講演日 2017/10/25 (水)

川上 全龍
かわかみ ぜんりゅう

妙心寺本山塔頭 春光院 副住職


講師略歴
1978年生まれ。高校卒業後に渡米、アリゾナ州立大学にて宗教学、主に宗教紛争について学ぶ。
7年半の米国での生活の後、2004年に帰国。
2005年より宮城県・瑞巌寺専門道場にて修行を行う。
2006年に実家である春光院に戻り、その春より英語による坐禅会を開始。
2007年に同院の副住職に就任。

現在では、年間約5,000から5,500人の訪日外国人に坐禅や禅哲学、そしてマインドフルネスをいかに日常生活に取り込むかを、脳科学や心理学を交えながら国内だけでなく海外でも指導を行う。 
また米国を中心とした様々な大学とサマープログラムなどを春光院で共催。
トヨタ自動車をはじめとする企業やHBS、IESE、Wharton、Haas、やSloanなどのビジネススクールに「一如(OnenessまたはInterdependency)の考え方」や「おもてなしの精神」を経営などにいかに活用するかなども指導している。
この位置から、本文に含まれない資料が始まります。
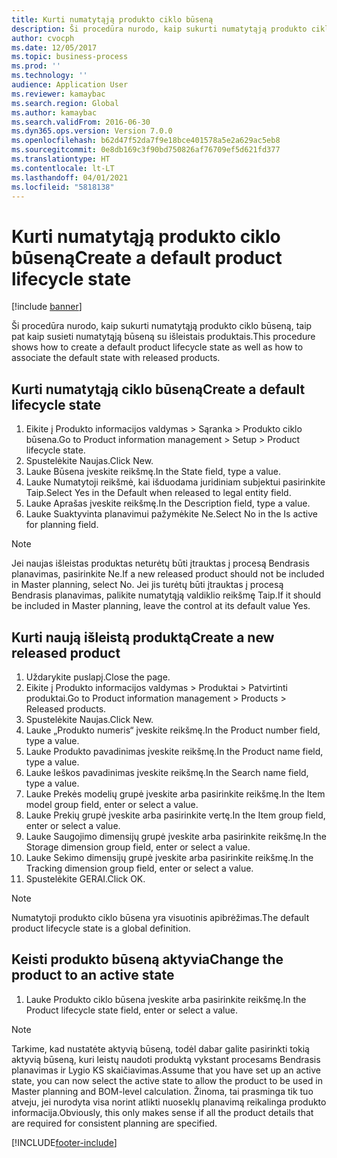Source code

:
 ```yaml
---
title: Kurti numatytąją produkto ciklo būseną
description: Ši procedūra nurodo, kaip sukurti numatytąją produkto ciklo būseną, taip pat kaip susieti numatytąją būseną su išleistais produktais.
author: cvocph
ms.date: 12/05/2017
ms.topic: business-process
ms.prod: ''
ms.technology: ''
audience: Application User
ms.reviewer: kamaybac
ms.search.region: Global
ms.author: kamaybac
ms.search.validFrom: 2016-06-30
ms.dyn365.ops.version: Version 7.0.0
ms.openlocfilehash: b62d47f52da7f9e18bce401578a5e2a629ac5eb8
ms.sourcegitcommit: 0e8db169c3f90bd750826af76709ef5d621fd377
ms.translationtype: HT
ms.contentlocale: lt-LT
ms.lasthandoff: 04/01/2021
ms.locfileid: "5818138"
---
```

# <a name="create-a-default-product-lifecycle-state"></a><span data-ttu-id="02aae-103">Kurti numatytąją produkto ciklo būseną</span><span class="sxs-lookup"><span data-stu-id="02aae-103">Create a default product lifecycle state</span></span>

[!include [banner](../../includes/banner.md)]

<span data-ttu-id="02aae-104">Ši procedūra nurodo, kaip sukurti numatytąją produkto ciklo būseną, taip pat kaip susieti numatytąją būseną su išleistais produktais.</span><span class="sxs-lookup"><span data-stu-id="02aae-104">This procedure shows how to create a default product lifecycle state as well as how to associate the default state with released products.</span></span>


## <a name="create-a-default-lifecycle-state"></a><span data-ttu-id="02aae-105">Kurti numatytąją ciklo būseną</span><span class="sxs-lookup"><span data-stu-id="02aae-105">Create a default lifecycle state</span></span>
1. <span data-ttu-id="02aae-106">Eikite į Produkto informacijos valdymas > Sąranka > Produkto ciklo būsena.</span><span class="sxs-lookup"><span data-stu-id="02aae-106">Go to Product information management > Setup > Product lifecycle state.</span></span>
2. <span data-ttu-id="02aae-107">Spustelėkite Naujas.</span><span class="sxs-lookup"><span data-stu-id="02aae-107">Click New.</span></span>
3. <span data-ttu-id="02aae-108">Lauke Būsena įveskite reikšmę.</span><span class="sxs-lookup"><span data-stu-id="02aae-108">In the State field, type a value.</span></span>
4. <span data-ttu-id="02aae-109">Lauke Numatytoji reikšmė, kai išduodama juridiniam subjektui pasirinkite Taip.</span><span class="sxs-lookup"><span data-stu-id="02aae-109">Select Yes in the Default when released to legal entity field.</span></span>
5. <span data-ttu-id="02aae-110">Lauke Aprašas įveskite reikšmę.</span><span class="sxs-lookup"><span data-stu-id="02aae-110">In the Description field, type a value.</span></span>
6. <span data-ttu-id="02aae-111">Lauke Suaktyvinta planavimui pažymėkite Ne.</span><span class="sxs-lookup"><span data-stu-id="02aae-111">Select No in the Is active for planning field.</span></span>

> [!NOTE]
> <span data-ttu-id="02aae-112">Jei naujas išleistas produktas neturėtų būti įtrauktas į procesą Bendrasis planavimas, pasirinkite Ne.</span><span class="sxs-lookup"><span data-stu-id="02aae-112">If a new released product should not be included in Master planning, select No.</span></span> <span data-ttu-id="02aae-113">Jei jis turėtų būti įtrauktas į procesą Bendrasis planavimas, palikite numatytąją valdiklio reikšmę Taip.</span><span class="sxs-lookup"><span data-stu-id="02aae-113">If it should be included in Master planning, leave the control at its default value Yes.</span></span>  

## <a name="create-a-new-released-product"></a><span data-ttu-id="02aae-114">Kurti naują išleistą produktą</span><span class="sxs-lookup"><span data-stu-id="02aae-114">Create a new released product</span></span>
1. <span data-ttu-id="02aae-115">Uždarykite puslapį.</span><span class="sxs-lookup"><span data-stu-id="02aae-115">Close the page.</span></span>
2. <span data-ttu-id="02aae-116">Eikite į Produkto informacijos valdymas > Produktai > Patvirtinti produktai.</span><span class="sxs-lookup"><span data-stu-id="02aae-116">Go to Product information management > Products > Released products.</span></span>
3. <span data-ttu-id="02aae-117">Spustelėkite Naujas.</span><span class="sxs-lookup"><span data-stu-id="02aae-117">Click New.</span></span>
4. <span data-ttu-id="02aae-118">Lauke „Produkto numeris“ įveskite reikšmę.</span><span class="sxs-lookup"><span data-stu-id="02aae-118">In the Product number field, type a value.</span></span>
5. <span data-ttu-id="02aae-119">Lauke Produkto pavadinimas įveskite reikšmę.</span><span class="sxs-lookup"><span data-stu-id="02aae-119">In the Product name field, type a value.</span></span>
6. <span data-ttu-id="02aae-120">Lauke Ieškos pavadinimas įveskite reikšmę.</span><span class="sxs-lookup"><span data-stu-id="02aae-120">In the Search name field, type a value.</span></span>
7. <span data-ttu-id="02aae-121">Lauke Prekės modelių grupė įveskite arba pasirinkite reikšmę.</span><span class="sxs-lookup"><span data-stu-id="02aae-121">In the Item model group field, enter or select a value.</span></span>
8. <span data-ttu-id="02aae-122">Lauke Prekių grupė įveskite arba pasirinkite vertę.</span><span class="sxs-lookup"><span data-stu-id="02aae-122">In the Item group field, enter or select a value.</span></span>
9. <span data-ttu-id="02aae-123">Lauke Saugojimo dimensijų grupė įveskite arba pasirinkite reikšmę.</span><span class="sxs-lookup"><span data-stu-id="02aae-123">In the Storage dimension group field, enter or select a value.</span></span>
10. <span data-ttu-id="02aae-124">Lauke Sekimo dimensijų grupė įveskite arba pasirinkite reikšmę.</span><span class="sxs-lookup"><span data-stu-id="02aae-124">In the Tracking dimension group field, enter or select a value.</span></span>
11. <span data-ttu-id="02aae-125">Spustelėkite GERAI.</span><span class="sxs-lookup"><span data-stu-id="02aae-125">Click OK.</span></span>

> [!NOTE]
> <span data-ttu-id="02aae-126">Numatytoji produkto ciklo būsena yra visuotinis apibrėžimas.</span><span class="sxs-lookup"><span data-stu-id="02aae-126">The default product lifecycle state is a global definition.</span></span>  

## <a name="change-the-product-to-an-active-state"></a><span data-ttu-id="02aae-127">Keisti produkto būseną aktyvia</span><span class="sxs-lookup"><span data-stu-id="02aae-127">Change the product to an active state</span></span>
1. <span data-ttu-id="02aae-128">Lauke Produkto ciklo būsena įveskite arba pasirinkite reikšmę.</span><span class="sxs-lookup"><span data-stu-id="02aae-128">In the Product lifecycle state field, enter or select a value.</span></span>

> [!NOTE]
> <span data-ttu-id="02aae-129">Tarkime, kad nustatėte aktyvią būseną, todėl dabar galite pasirinkti tokią aktyvią būseną, kuri leistų naudoti produktą vykstant procesams Bendrasis planavimas ir Lygio KS skaičiavimas.</span><span class="sxs-lookup"><span data-stu-id="02aae-129">Assume that you have set up an active state, you can now select the active state to allow the product to be used in Master planning and BOM-level calculation.</span></span> <span data-ttu-id="02aae-130">Žinoma, tai prasminga tik tuo atveju, jei nurodyta visa norint atlikti nuoseklų planavimą reikalinga produkto informacija.</span><span class="sxs-lookup"><span data-stu-id="02aae-130">Obviously, this only makes sense if all the product details that are required for consistent planning are specified.</span></span>  



[!INCLUDE[footer-include](../../../includes/footer-banner.md)]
その他、2008年より米日財団主催の米日リーダーシッププログラムのメンバーとしても活躍。
2010年より、LGBTの権利の支持のため、同性同士の仏式結婚式や葬儀(埋葬)などを英語と日本語で行っている。
2016年、Search Inside Yourself Leadership Institute SIY Engage Porgram修了。
同じ年、サンディエゴで開催されたダライラマ法王と脳科学者のフランシスコ・ヴァレラが設立したMind & Life Instituteの主催するISCSで、日本人で初めての講師として招待され、禅とマインドフルネスについて講演をする。
2017年より慶應義塾大学大学院メディアデザイン研究科(KMD)付属研究所のリサーチャー。
同じく2017年より同志社大学Well-being研究センターの研究員となる。

講演内容
「マインドフルネスと禅の思想」

MBSR(マインドフルネスベースストレス軽減法)やMBCT(マインドフルネスベース認知療法)などの手法ばかりが注目されるマインドフルネスですが、マインドフルネスの重要なポイントは考え方の変化です。日本では禅がベースになっていると言われがちですが、上座仏教、道教を始めとする東洋哲学と西洋哲学の両方の考えの入り混じったものです。その考え方の部分に焦点を当てて議論を進めていこうと思います。